A pdf version of this book can be found here: http://courses.washington.edu/psy524a/_book/Psych_524A_statistics_textbook.pdf This book was written using R’s ‘bookdown’, and its Pdf format is finicky, so there may be some formatting issues with the pdf version. I’m still working on it.
I’ve been teaching statistics at the undergraduate and graduate level for a couple of decades now. To be honest, I took on the undergraduate stats course, Psychology 315, because teaching it was easy. I had TA’d undergraduate statistics in psychology back as a graduate student in the 90’s and when I took on undergrad stats course at UW in 2010, and then graduate stats in 2013 the course material hadn’t changed in 20 years. All textbooks were pretty much the same, covering hypothesis tests, binomial distributions, correlations, simple ANOVA, all using tables in the back of the book to get p-values from known standard distributions.
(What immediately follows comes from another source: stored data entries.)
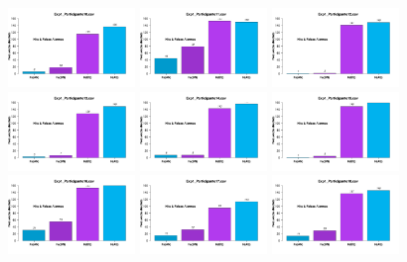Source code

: \begin{figure}[th]
\includegraphics[width=0.30\textwidth]{Figures/MirrorRate_Exp1_P10} \includegraphics[width=0.30\textwidth]{Figures/MirrorRate_Exp1_P11} \includegraphics[width=0.30\textwidth]{Figures/MirrorRate_Exp1_P12}
\includegraphics[width=0.30\textwidth]{Figures/MirrorRate_Exp1_P13} \includegraphics[width=0.30\textwidth]{Figures/MirrorRate_Exp1_P14} \includegraphics[width=0.30\textwidth]{Figures/MirrorRate_Exp1_P15}
\includegraphics[width=0.30\textwidth]{Figures/MirrorRate_Exp1_P16} \includegraphics[width=0.30\textwidth]{Figures/MirrorRate_Exp1_P17} \includegraphics[width=0.30\textwidth]{Figures/MirrorRate_Exp1_P18}

\end{figure}
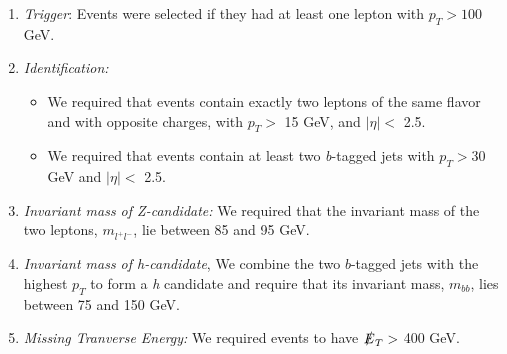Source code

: \begin{enumerate}
\item \emph{Trigger}: Events were selected if they had at least one lepton with $p_{T} > 100$ GeV. 
\item \emph{Identification:}
  \begin{itemize}
  \item We required that events contain exactly two leptons of the same flavor and with opposite charges, with $p_{T} >$ 15 GeV, and $\vert\eta\vert <$ 2.5.
  \item We required that events contain at least two \emph{b}-tagged jets with $p_{T} > 30$ GeV and $\vert\eta\vert <$ 2.5.
  \end{itemize}
\item \emph{Invariant mass of \emph{Z}-candidate:} We required that the invariant mass of the two leptons, $m_{l^{+}l^{-}}$, lie between 85 and 95 GeV.
\item \emph{Invariant mass of \emph{h}-candidate}, We combine the two $b$-tagged jets with the highest $p_{T}$ to form a \emph{h} candidate and require that its invariant mass, $m_{bb}$, lies between 75 and 150 GeV.
\item \emph{Missing Tranverse Energy:} We required events to have $\slashed{E}_T >$ 400 GeV.


\end{enumerate}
I used to joke that teaching 315 year after year was easy because it didn’t require me to keep up with the literature.
But then things started to change. Although it was created back in 1993, the statistical programming language R started to gain popularity in the 2010’s probably due to the availability of cheap, fast laptops and the push toward open source languages and free data sets. When I took over the grad stats course in 2013 everything was done in SPSS. Back then I surveyed the faculty about whether they thought it’d be useful for me to teach using R there was a resounding vote of ‘no’. So for the first few years I taught a hybrid class, each year emphasizing R more and SPSS less. By 2019 I had dropped SPSS entirely. The sounds of the students in lab course (522) has gradually switched from mouse clicking to keyboard typing.
Switching to R lead to two major changes in the way my students learn and use statistics. The first is the elimination of tables for looking up probabilities. A significant portion of my old notes and lectures involved explaining which table to use and where to find the answer in the table. With R, this has been replaced with a single command like ‘pnorm’,‘pt’, or ‘pf’. The second major change is the transition from teaching ANOVA using sums-of-squares to using regression. R’s ‘lm’ and ‘lmer’ functions provide a natural way to conduct ANOVA tests (along with a bunch of other tests) using regression and the linear model. My lectures are now less filled with SS’s all over the board.
By the way, statisticians have always emphasized (often snidely) that ‘ANOVA is just regression’, but I’ve never found a good resource that really explains why. Hopefully my chapters here on how ANOVA is just regression will help make this link more clear.